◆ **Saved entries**

☆ ☆ ☆

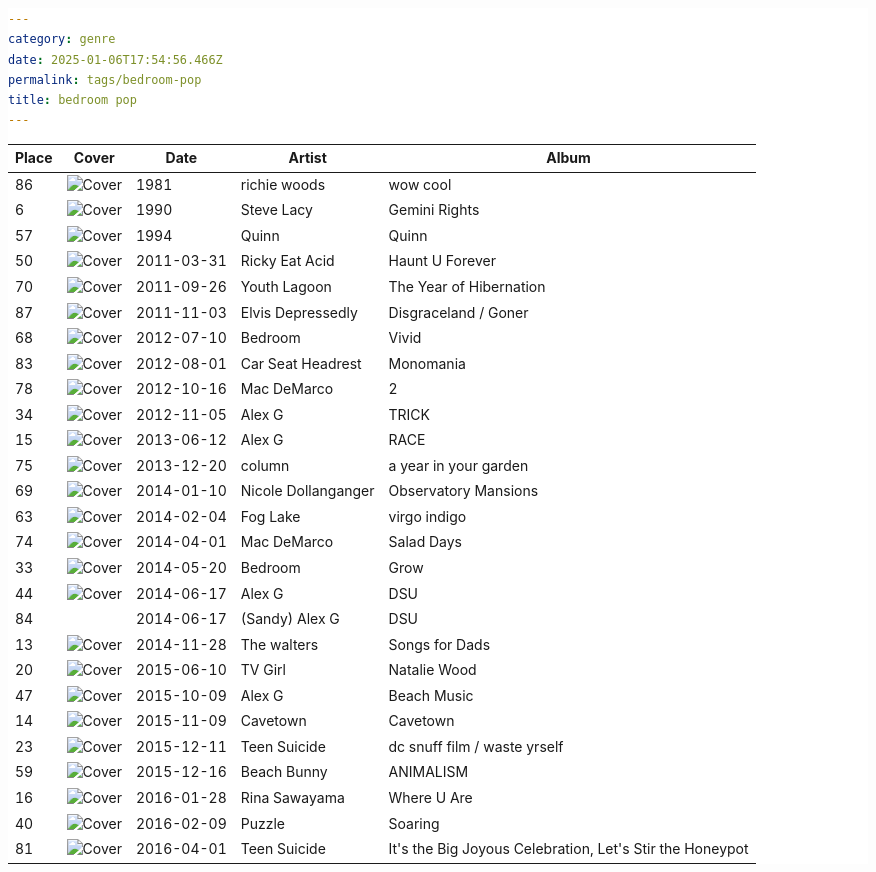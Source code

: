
 ```yaml
---
category: genre
date: 2025-01-06T17:54:56.466Z
permalink: tags/bedroom-pop
title: bedroom pop
---
```


| Place | Cover | Date | Artist | Album |
|---|---|---|---|---|
| 86 | ![Cover](https://i.discogs.com/ivD0wfiI_v1TUJH8Hc79KHUV0ZBkPx2Hg_CCIXe9rGA/rs:fit/g:sm/q:40/h:150/w:150/czM6Ly9kaXNjb2dz/LWRhdGFiYXNlLWlt/YWdlcy9SLTMyNDUw/NjUtMTQzMTc2OTUx/NC05NjM4LmpwZWc.jpeg) | 1981 | richie woods | wow cool |
| 6 | ![Cover](https://i.discogs.com/0wm0MOrlhXeIPL7G0tRwoCd-Xn0Fu0Vp33Csr1PP3pA/rs:fit/g:sm/q:40/h:150/w:150/czM6Ly9kaXNjb2dz/LWRhdGFiYXNlLWlt/YWdlcy9SLTIzODg5/MjAzLTE2NTc4NjEz/MzMtODc2OS5qcGVn.jpeg) | 1990 | Steve Lacy | Gemini Rights |
| 57 | ![Cover](https://i.discogs.com/3qWZR4kg0sX4dZIQ35Fgnpp4as9wN8kWR6r-hVaWf8E/rs:fit/g:sm/q:40/h:150/w:150/czM6Ly9kaXNjb2dz/LWRhdGFiYXNlLWlt/YWdlcy9SLTMxMzc0/NDctMTM1NjQ3NTQ1/NS0zNzg4LmpwZWc.jpeg) | 1994 | Quinn | Quinn |
| 50 | ![Cover](https://i.discogs.com/U4O_Xkr5jWBO-txg4lLcaPnYgpKKi9s9_JfaytCAyTE/rs:fit/g:sm/q:40/h:150/w:150/czM6Ly9kaXNjb2dz/LWRhdGFiYXNlLWlt/YWdlcy9SLTU4MjI3/ODYtMTQwMzY1OTAz/Mi00MTYyLmpwZWc.jpeg) | 2011-03-31 | Ricky Eat Acid | Haunt U Forever |
| 70 | ![Cover](https://i.discogs.com/Eu4pT4ghhvQHbmenG-rlo6655AWSTSzR8gmmnY0yYJE/rs:fit/g:sm/q:40/h:150/w:150/czM6Ly9kaXNjb2dz/LWRhdGFiYXNlLWlt/YWdlcy9SLTMwMjA4/MDctMTMxODUyODky/OS5qcGVn.jpeg) | 2011-09-26 | Youth Lagoon | The Year of Hibernation |
| 87 | ![Cover](https://i.discogs.com/3JdIvjVd0SUdXtQkZIJnHYgyPy-JaXPmOTbul-6_0ss/rs:fit/g:sm/q:40/h:150/w:150/czM6Ly9kaXNjb2dz/LWRhdGFiYXNlLWlt/YWdlcy9SLTg2Njgz/NDUtMTQ2NjI1Njg2/MS0xNjg1LmpwZWc.jpeg) | 2011-11-03 | Elvis Depressedly | Disgraceland / Goner |
| 68 | ![Cover](http://coverartarchive.org/release/50269a34-7f29-442a-a62e-666cf0a531ae/3097339213-250.jpg) | 2012-07-10 | Bedroom | Vivid |
| 83 | ![Cover](http://coverartarchive.org/release/d2b5e073-922e-4a8c-9cd1-794c9addeeb3/2993793372-250.jpg) | 2012-08-01 | Car Seat Headrest | Monomania |
| 78 | ![Cover](http://coverartarchive.org/release/13920435-8a44-4e45-b35e-57b08ba9d1f5/2356334812-250.jpg) | 2012-10-16 | Mac DeMarco | 2 |
| 34 | ![Cover](http://coverartarchive.org/release/9eb5d651-ebf5-438b-a025-65c621c50782/11665155343-250.jpg) | 2012-11-05 | Alex G | TRICK |
| 15 | ![Cover](https://i.discogs.com/jzaUKRuv5jMiiBw5WMfXzT7OueI_YuNZ1_EPwV8MdJg/rs:fit/g:sm/q:40/h:150/w:150/czM6Ly9kaXNjb2dz/LWRhdGFiYXNlLWlt/YWdlcy9SLTUzMTgy/NjQtMTU0MDUyNDU3/Mi05NjE4LmpwZWc.jpeg) | 2013-06-12 | Alex G | RACE |
| 75 | ![Cover](https://i.discogs.com/ZyH2l9WgO2NvVovG02NTNxIH-7b0D5Lt9W1A_Rx2Qhw/rs:fit/g:sm/q:40/h:150/w:150/czM6Ly9kaXNjb2dz/LWRhdGFiYXNlLWlt/YWdlcy9SLTcwNjk2/NjctMTQzMzAwMTc2/NC0zNDgyLmpwZWc.jpeg) | 2013-12-20 | column | a year in your garden |
| 69 | ![Cover](http://coverartarchive.org/release/d8646281-297c-4c88-bb17-92a9eaa8c6bb/8393477040-250.jpg) | 2014-01-10 | Nicole Dollanganger | Observatory Mansions |
| 63 | ![Cover](https://i.discogs.com/f8Oq7uoBQl8rdxFw45Xo48dEOcfxlGWcJeUNl5WUh8I/rs:fit/g:sm/q:40/h:150/w:150/czM6Ly9kaXNjb2dz/LWRhdGFiYXNlLWlt/YWdlcy9SLTU2NDQ3/MTYtMTM5ODgwMTY4/OC04Nzg3LmpwZWc.jpeg) | 2014-02-04 | Fog Lake | virgo indigo |
| 74 | ![Cover](http://coverartarchive.org/release/7e535de9-a3b3-423e-8edf-c200e8713c77/7135267762-250.jpg) | 2014-04-01 | Mac DeMarco | Salad Days |
| 33 | ![Cover](https://i.discogs.com/WsGvW2MY1RNAWdbawd3kvv7QJgHXy5i7l45S33q64X0/rs:fit/g:sm/q:40/h:150/w:150/czM6Ly9kaXNjb2dz/LWRhdGFiYXNlLWlt/YWdlcy9SLTU3MTg2/OTItMTQwMDc4NzUy/OS00NTYyLmpwZWc.jpeg) | 2014-05-20 | Bedroom | Grow |
| 44 | ![Cover](http://coverartarchive.org/release/afb2ce08-1e84-463b-b60f-4f36ad88c259/7876364839-250.jpg) | 2014-06-17 | Alex G | DSU |
| 84 |  | 2014-06-17 | (Sandy) Alex G | DSU |
| 13 | ![Cover](https://i.discogs.com/boBGmn6NpLZE9Sst7BTezBdZhYBlpfTr5ABXTOccsYA/rs:fit/g:sm/q:40/h:150/w:150/czM6Ly9kaXNjb2dz/LWRhdGFiYXNlLWlt/YWdlcy9SLTEyODE2/MjkyLTE1NDI1MDE5/NjctNzcwMi5qcGVn.jpeg) | 2014-11-28 | The walters | Songs for Dads |
| 20 | ![Cover](https://i.discogs.com/n-KB11iMTecfaupey8h47yIpbXl0tmGNbrwUJd5jQ5s/rs:fit/g:sm/q:40/h:150/w:150/czM6Ly9kaXNjb2dz/LWRhdGFiYXNlLWlt/YWdlcy9SLTE5NDQ0/NzMyLTE2MjU5MzEw/NDctMTE0MC5qcGVn.jpeg) | 2015-06-10 | TV Girl | Natalie Wood |
| 47 | ![Cover](https://i.discogs.com/sDoTH8jl8df-3svE4dCZc_xrO4pXqI1lyOQ19i1DaPg/rs:fit/g:sm/q:40/h:150/w:150/czM6Ly9kaXNjb2dz/LWRhdGFiYXNlLWlt/YWdlcy9SLTc1ODE1/ODgtMTUwNTY3MzA5/MC0yOTYxLmpwZWc.jpeg) | 2015-10-09 | Alex G | Beach Music |
| 14 | ![Cover](https://i.discogs.com/K45Rs3Un4ISqeeLG4XLVwe2MEoNlIOVQWwolhQzWq-Y/rs:fit/g:sm/q:40/h:150/w:150/czM6Ly9kaXNjb2dz/LWRhdGFiYXNlLWlt/YWdlcy9SLTE0ODQ0/ODQwLTE1ODI2NzM2/OTgtMTE4NS5qcGVn.jpeg) | 2015-11-09 | Cavetown | Cavetown |
| 23 | ![Cover](https://i.discogs.com/9drYxnXwYGfIM3BiluuAcojtKWkfJcdko5fckMdkmL8/rs:fit/g:sm/q:40/h:150/w:150/czM6Ly9kaXNjb2dz/LWRhdGFiYXNlLWlt/YWdlcy9SLTc3NTM1/MzAtMTQ0ODA3NTY3/OC05MTM3LmpwZWc.jpeg) | 2015-12-11 | Teen Suicide | dc snuff film / waste yrself |
| 59 | ![Cover](https://i.discogs.com/GFPN7zoulUiGtpDqViOUxXBaCiU_cMt41ou863oG3_E/rs:fit/g:sm/q:40/h:150/w:150/czM6Ly9kaXNjb2dz/LWRhdGFiYXNlLWlt/YWdlcy9SLTExNTgy/NTM1LTE1MTg4OTk0/MzgtMjY0OC5qcGVn.jpeg) | 2015-12-16 | Beach Bunny | ANIMALISM |
| 16 | ![Cover](https://lastfm.freetls.fastly.net/i/u/34s/057e6c8cba4fb64095d696f34e747137.png) | 2016-01-28 | Rina Sawayama | Where U Are |
| 40 | ![Cover](https://i.discogs.com/RsrL8WXvsE1oHB9A3lLIXqW51qZ4uCWbNtseK7NL_aU/rs:fit/g:sm/q:40/h:150/w:150/czM6Ly9kaXNjb2dz/LWRhdGFiYXNlLWlt/YWdlcy9SLTg1OTg3/NjUtMTQ2NDgxOTQ3/NS02NzU0LmpwZWc.jpeg) | 2016-02-09 | Puzzle | Soaring |
| 81 | ![Cover](https://i.discogs.com/rq4Yhu5A_ULFHpiNmUlfjgX8BhRGJ1ISIwIOh3ALnN4/rs:fit/g:sm/q:40/h:150/w:150/czM6Ly9kaXNjb2dz/LWRhdGFiYXNlLWlt/YWdlcy9SLTgzMjQ4/MzAtMTQ1OTM3NTcz/Ni05NDU4LmpwZWc.jpeg) | 2016-04-01 | Teen Suicide | It's the Big Joyous Celebration, Let's Stir the Honeypot |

☆ ☆ ☆

◆ **PROMPT**
From the first line of the records through the line with "Headrest | Monomania |", reproduce each line exactly and leave the pictures out.

◆ **THE COMPLETED TASK**
Source code

:
 ```yaml
---
category: genre
date: 2025-01-06T17:54:56.466Z
permalink: tags/bedroom-pop
title: bedroom pop
---
```


| Place | Cover | Date | Artist | Album |
|---|---|---|---|---|
| 86 | ![Cover](https://i.discogs.com/ivD0wfiI_v1TUJH8Hc79KHUV0ZBkPx2Hg_CCIXe9rGA/rs:fit/g:sm/q:40/h:150/w:150/czM6Ly9kaXNjb2dz/LWRhdGFiYXNlLWlt/YWdlcy9SLTMyNDUw/NjUtMTQzMTc2OTUx/NC05NjM4LmpwZWc.jpeg) | 1981 | richie woods | wow cool |
| 6 | ![Cover](https://i.discogs.com/0wm0MOrlhXeIPL7G0tRwoCd-Xn0Fu0Vp33Csr1PP3pA/rs:fit/g:sm/q:40/h:150/w:150/czM6Ly9kaXNjb2dz/LWRhdGFiYXNlLWlt/YWdlcy9SLTIzODg5/MjAzLTE2NTc4NjEz/MzMtODc2OS5qcGVn.jpeg) | 1990 | Steve Lacy | Gemini Rights |
| 57 | ![Cover](https://i.discogs.com/3qWZR4kg0sX4dZIQ35Fgnpp4as9wN8kWR6r-hVaWf8E/rs:fit/g:sm/q:40/h:150/w:150/czM6Ly9kaXNjb2dz/LWRhdGFiYXNlLWlt/YWdlcy9SLTMxMzc0/NDctMTM1NjQ3NTQ1/NS0zNzg4LmpwZWc.jpeg) | 1994 | Quinn | Quinn |
| 50 | ![Cover](https://i.discogs.com/U4O_Xkr5jWBO-txg4lLcaPnYgpKKi9s9_JfaytCAyTE/rs:fit/g:sm/q:40/h:150/w:150/czM6Ly9kaXNjb2dz/LWRhdGFiYXNlLWlt/YWdlcy9SLTU4MjI3/ODYtMTQwMzY1OTAz/Mi00MTYyLmpwZWc.jpeg) | 2011-03-31 | Ricky Eat Acid | Haunt U Forever |
| 70 | ![Cover](https://i.discogs.com/Eu4pT4ghhvQHbmenG-rlo6655AWSTSzR8gmmnY0yYJE/rs:fit/g:sm/q:40/h:150/w:150/czM6Ly9kaXNjb2dz/LWRhdGFiYXNlLWlt/YWdlcy9SLTMwMjA4/MDctMTMxODUyODky/OS5qcGVn.jpeg) | 2011-09-26 | Youth Lagoon | The Year of Hibernation |
| 87 | ![Cover](https://i.discogs.com/3JdIvjVd0SUdXtQkZIJnHYgyPy-JaXPmOTbul-6_0ss/rs:fit/g:sm/q:40/h:150/w:150/czM6Ly9kaXNjb2dz/LWRhdGFiYXNlLWlt/YWdlcy9SLTg2Njgz/NDUtMTQ2NjI1Njg2/MS0xNjg1LmpwZWc.jpeg) | 2011-11-03 | Elvis Depressedly | Disgraceland / Goner |
| 68 | ![Cover](http://coverartarchive.org/release/50269a34-7f29-442a-a62e-666cf0a531ae/3097339213-250.jpg) | 2012-07-10 | Bedroom | Vivid |
| 83 | ![Cover](http://coverartarchive.org/release/d2b5e073-922e-4a8c-9cd1-794c9addeeb3/2993793372-250.jpg) | 2012-08-01 | Car Seat Headrest | Monomania |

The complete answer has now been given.